##### RECORDS FOR THE EXERCISE #####

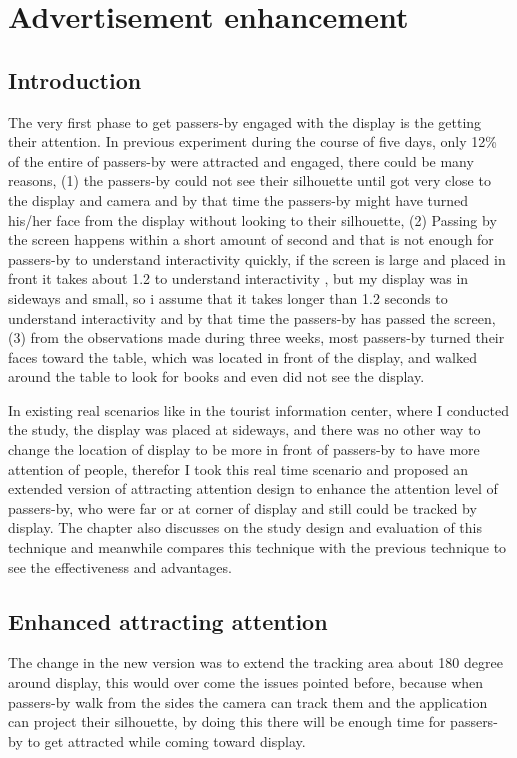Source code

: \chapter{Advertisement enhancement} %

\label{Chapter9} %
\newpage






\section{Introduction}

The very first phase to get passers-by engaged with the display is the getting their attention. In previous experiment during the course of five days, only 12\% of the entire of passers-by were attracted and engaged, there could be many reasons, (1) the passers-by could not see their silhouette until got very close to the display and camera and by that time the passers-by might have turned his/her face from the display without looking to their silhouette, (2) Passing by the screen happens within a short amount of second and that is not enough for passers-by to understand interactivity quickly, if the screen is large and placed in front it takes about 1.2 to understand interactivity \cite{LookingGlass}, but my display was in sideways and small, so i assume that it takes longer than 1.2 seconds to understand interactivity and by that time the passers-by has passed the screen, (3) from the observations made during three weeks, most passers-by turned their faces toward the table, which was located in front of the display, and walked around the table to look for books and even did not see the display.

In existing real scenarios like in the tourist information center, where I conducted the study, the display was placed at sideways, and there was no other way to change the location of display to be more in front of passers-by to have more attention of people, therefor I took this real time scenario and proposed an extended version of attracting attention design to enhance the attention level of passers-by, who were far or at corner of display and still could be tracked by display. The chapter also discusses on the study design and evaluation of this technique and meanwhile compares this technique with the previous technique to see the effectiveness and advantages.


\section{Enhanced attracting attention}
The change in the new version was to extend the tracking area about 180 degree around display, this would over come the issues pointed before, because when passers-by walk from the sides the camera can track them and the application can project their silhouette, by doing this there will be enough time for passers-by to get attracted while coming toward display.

#####

- TO DO -
For each line in the data that contains the string "section", give a copy of that line.

- THE ANSWER -
\section{Introduction}
\section{Enhanced attracting attention}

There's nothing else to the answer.